Die Jusos werfen weiten Teilen der Grünen vor, von Beginn an kein Interesse an einer Politik der Veränderung gehabt zu haben. Die Vorbehalte gegen die Ampelkoalition wirkten vorgeschoben, sagte Juso-Landeschefin Lara Herter am Donnerstag. Es sei deutlich geworden, dass die Grünen in Baden-Württemberg die Macht vor Inhalte stellten. Mit ihrer Entscheidung für Koalitionsverhandlungen mit der CDU habe sich die Partei gegen Fortschritte bei Bildungsgerechtigkeit, bezahlbarem Wohnen und Verkehrswende gewandt.

Unternehmer wollen Investitionen statt Wohltaten

Die Arbeitgeber im Baden-Württemberg, die Anfang der Woche Stimmung für eine Regierungsbeteiligung der CDU und gegen eine Ampel gemacht hatten, begrüßten die Entscheidung. Rainer Dulger, Präsident der Unternehmer im Land, forderte neue Impulse für den Wirtschaftsstandort Baden-Württemberg. Es dürfe kein "Weiter so" geben. Vielmehr brauche es eine Politik, "die auf Investitionen statt auf Wohltaten setzt, Bildung priorisiert, Infrastruktur leistungsfähig macht, eine wettbewerbsfähige Energieversorgung befördert, Innovationen begünstigt sowie Belastungen und Bürokratie reduziert".

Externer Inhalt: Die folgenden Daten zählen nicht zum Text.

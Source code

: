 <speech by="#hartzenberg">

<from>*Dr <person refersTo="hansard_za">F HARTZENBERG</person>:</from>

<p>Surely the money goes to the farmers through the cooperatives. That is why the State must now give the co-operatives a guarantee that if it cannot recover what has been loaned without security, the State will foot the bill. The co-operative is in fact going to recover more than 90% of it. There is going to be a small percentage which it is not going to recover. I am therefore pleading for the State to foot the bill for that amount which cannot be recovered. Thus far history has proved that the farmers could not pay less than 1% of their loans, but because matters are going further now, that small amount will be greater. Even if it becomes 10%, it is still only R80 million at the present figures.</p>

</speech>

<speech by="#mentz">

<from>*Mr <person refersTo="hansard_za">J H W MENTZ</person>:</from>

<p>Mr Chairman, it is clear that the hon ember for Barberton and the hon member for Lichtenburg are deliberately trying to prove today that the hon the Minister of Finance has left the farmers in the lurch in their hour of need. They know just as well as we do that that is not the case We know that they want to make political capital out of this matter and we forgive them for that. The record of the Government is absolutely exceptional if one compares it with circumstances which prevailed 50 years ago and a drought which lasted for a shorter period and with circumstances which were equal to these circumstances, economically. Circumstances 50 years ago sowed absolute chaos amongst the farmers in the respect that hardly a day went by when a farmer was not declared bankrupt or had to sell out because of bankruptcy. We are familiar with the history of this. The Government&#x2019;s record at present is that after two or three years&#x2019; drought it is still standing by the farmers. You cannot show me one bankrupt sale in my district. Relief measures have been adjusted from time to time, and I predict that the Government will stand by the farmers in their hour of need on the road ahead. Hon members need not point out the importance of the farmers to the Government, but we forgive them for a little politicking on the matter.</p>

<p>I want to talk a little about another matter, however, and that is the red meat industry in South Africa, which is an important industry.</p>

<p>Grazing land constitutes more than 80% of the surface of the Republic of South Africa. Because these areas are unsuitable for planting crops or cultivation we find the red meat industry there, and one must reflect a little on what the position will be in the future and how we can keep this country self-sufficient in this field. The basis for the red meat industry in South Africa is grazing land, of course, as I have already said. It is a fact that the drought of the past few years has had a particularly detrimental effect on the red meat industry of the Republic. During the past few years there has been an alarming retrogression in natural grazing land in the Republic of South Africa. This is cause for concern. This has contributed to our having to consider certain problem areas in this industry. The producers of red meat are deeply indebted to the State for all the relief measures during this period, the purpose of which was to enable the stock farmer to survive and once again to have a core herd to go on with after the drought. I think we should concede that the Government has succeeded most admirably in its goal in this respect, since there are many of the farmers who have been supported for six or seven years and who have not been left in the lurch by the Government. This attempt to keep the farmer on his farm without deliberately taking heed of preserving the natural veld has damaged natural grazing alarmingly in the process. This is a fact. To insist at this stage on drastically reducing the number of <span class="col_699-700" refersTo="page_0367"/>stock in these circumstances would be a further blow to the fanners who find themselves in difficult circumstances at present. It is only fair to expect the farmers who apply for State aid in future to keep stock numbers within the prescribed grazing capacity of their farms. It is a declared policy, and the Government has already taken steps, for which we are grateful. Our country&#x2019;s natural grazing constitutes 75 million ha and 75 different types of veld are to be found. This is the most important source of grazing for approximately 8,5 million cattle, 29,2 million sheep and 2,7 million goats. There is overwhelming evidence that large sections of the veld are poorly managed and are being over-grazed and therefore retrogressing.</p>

Noch keine Reaktion von Grünen

Von den Grünen gab es am Donnerstagabend noch keine offizielle Stellungnahme. Grüne und CDU wollen sich nach einem weiteren Sondierungsgespräch am Karsamstag äußern. Laut SWR-Politikexperten Bauer hat die CDU offenbar weitreichende Zugeständnisse beim Klimaschutz gemacht. Sie will weite Teile des grünen Sofortprogramms Fotovoltaik mittragen. Diese Themen wollen die Grünen etwa bei dem letzten Gespräch noch einmal festlegen.